V – Wikipédia, une encyclopédie « libre » controversée

Je ne suis pas le seul à souffrir d’ostracisme chez Wikipedia. Voici un extrait d’article trouvé dans le web sur cette encyclopédie se prétendant « libre » :

« Le but d’une encyclopédie est de rassembler les connaissances éparses sur la surface de la terre; d’en exposer le système général aux hommes avec qui nous vivons, et de le transmettre aux hommes qui viendront après nous; afin que les travaux des siècles passés n’aient pas été inutiles pour les siècles qui succèderont; que nos neveux devenant plus instruits, deviennent en même temps plus vertueux et plus heureux; et que nous ne mourions pas sans avoir bien mérité du genre humain ». » Ce rappel de la  définition de ce qu’est une encyclopédie par Diderot vient à point, quand un des administrateurs de Wikipedia les plus proches de son grand chef David Monniaux  est venu me raconter ici qu’une encyclopédie n’avait rien d’un ensemble organisé du savoir et qu’à Wikipedia on exclut les savoirs vivants considérés comme « essais personnels » tel Einstein à son époque, ou Galilée à son époque (sic). »

Cette page web est interdite de citation dans Wikipedia ! Elle est notée comme « pourriel », c’est à dire comme du spam dangereux à mettre à la poubelle ! Wikipedia n’accepte pas les critiques. Une preuve de plus du totalitarisme des universitaires qui l’animent…

C’est le moment de se rappeler que ce sont eux qui éduquent nos enfants…

VI – L’effet dans les forums

Dans ce forum de Futura Sciences, site de vulgarisation très intéressant, quelqu’un a découvert mon invention la Maïeutique (qui permet d’extraire les connaissances inconscientes pour les donner l’intelligence artificielle raisonnante) et en discute avec les copains : « Le langage Maïeutique« . C’est la seule fois que l’on en parle publiquement sur le web alors cela vaut la peine de l’étudier.
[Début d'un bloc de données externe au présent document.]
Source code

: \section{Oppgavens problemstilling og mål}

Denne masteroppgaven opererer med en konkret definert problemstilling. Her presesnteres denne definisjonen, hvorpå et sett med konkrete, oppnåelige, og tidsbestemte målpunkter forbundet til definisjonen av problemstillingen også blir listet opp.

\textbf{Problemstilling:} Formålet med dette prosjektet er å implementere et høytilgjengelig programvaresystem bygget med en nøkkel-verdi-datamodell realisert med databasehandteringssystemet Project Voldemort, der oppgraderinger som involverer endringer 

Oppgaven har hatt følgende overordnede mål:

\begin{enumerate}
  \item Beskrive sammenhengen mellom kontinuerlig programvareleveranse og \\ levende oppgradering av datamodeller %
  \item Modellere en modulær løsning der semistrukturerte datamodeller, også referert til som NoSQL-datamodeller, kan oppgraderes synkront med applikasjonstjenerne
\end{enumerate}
Voilà les échanges  :

  • « un programme qui est tout sauf une entité qui raisonne comme il le présente » : dès le début la Maïeutique est condamnée, bien entendu sans la moindre explication…
  • Réponse de l’animateur du forum Obi76, après avoir visité mon site : « ça sent le virus. Oublies (et je pense même que je devrai supprimer le lien, dans le doute..) ». « Oublie » ! « Je pense même que je devrais supprimer le lien » ! Il en est déjà là. Bizarre, vous ne trouvez pas ? Il s’agit pourtant d’un lien html bien classique vers un site web.
  • « au final ce que je vais retenir est que ses tentatives de création d’un buzz ou de consistance il y a ses échecs sur wikipédia, pourquoi a-t-on supprimé les pages le concernant :
    http://fr.wikipedia.org/wiki/Discuss…ay/Suppression
    http://en.wikipedia.org/wiki/Wikiped…pe_de_Lespinay
    Enfin bref, cela me fait tout l’air d’être un lorenzo von matterhorn en puissance. »
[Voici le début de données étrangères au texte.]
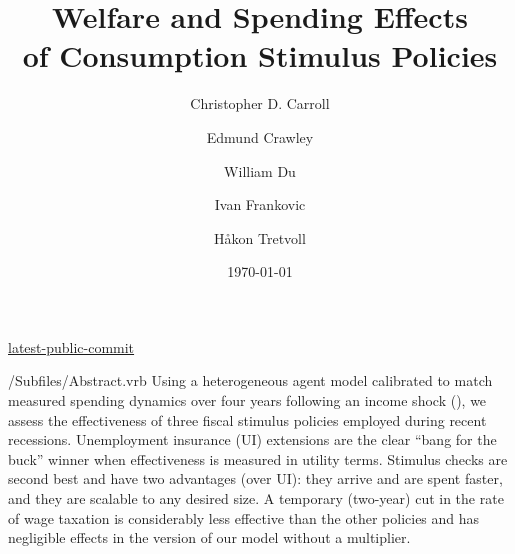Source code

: \documentclass[HAFiscal]{subfiles}
\begin{document}
\hfill{\tiny \href{https://github.com/llorracc/HAFiscal/blob/master/Resources/.git-public-commit}{latest-public-commit}}

\title{Welfare and Spending Effects \\ of Consumption Stimulus Policies}

\author{Christopher D. Carroll\authNum \and Edmund Crawley\authNum \and William Du\authNum \and Ivan Frankovic\authNum \and H{\aa}kon Tretvoll\authNum}

\keywords{}


\date{\today}


\maketitle

\hypertarget{abstract}{}
\begin{verbatimwrite}{\econtexRoot/Subfiles/Abstract.vrb}
  Using a heterogeneous agent model calibrated to match measured spending dynamics over four years following an income shock (\cite{fagereng_mpc_2021}), we assess the effectiveness of three fiscal stimulus policies employed during recent recessions.  Unemployment insurance (UI) extensions are the clear ``bang for the buck'' winner when effectiveness is measured in utility terms.  Stimulus checks are second best and have two advantages (over UI): they arrive and are spent faster, and they are scalable to any desired size.  A temporary (two-year) cut in the rate of wage taxation is considerably less effective than the other policies and has negligible effects in the version of our model without a multiplier.
\end{verbatimwrite}


\hypertarget{links}{}
\end{document}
Et voilà ! Je suis jugé et condamné grâce à Wikipédia par des idiots qui n’ont pas voulu lire mes discussions avec les informaticiens qui ont effacé mes apports à l’histoire de l’IA.

Bilan dressé par Obi76:

« Et puis des trucs comme ça, ça pullule sur le net.
Je ferme, désolé
Pour la modération, »

Voilà un modérateur « modéré » qui voit pulluler partout des Maïeutique… Visiblement exaspéré par ce langage ambitieux il clôt le débat. Heureusement il n’a pas supprimé le fil de la discussion, toujours sur le net, ce qui permet à chacun d’évaluer sa sincérité.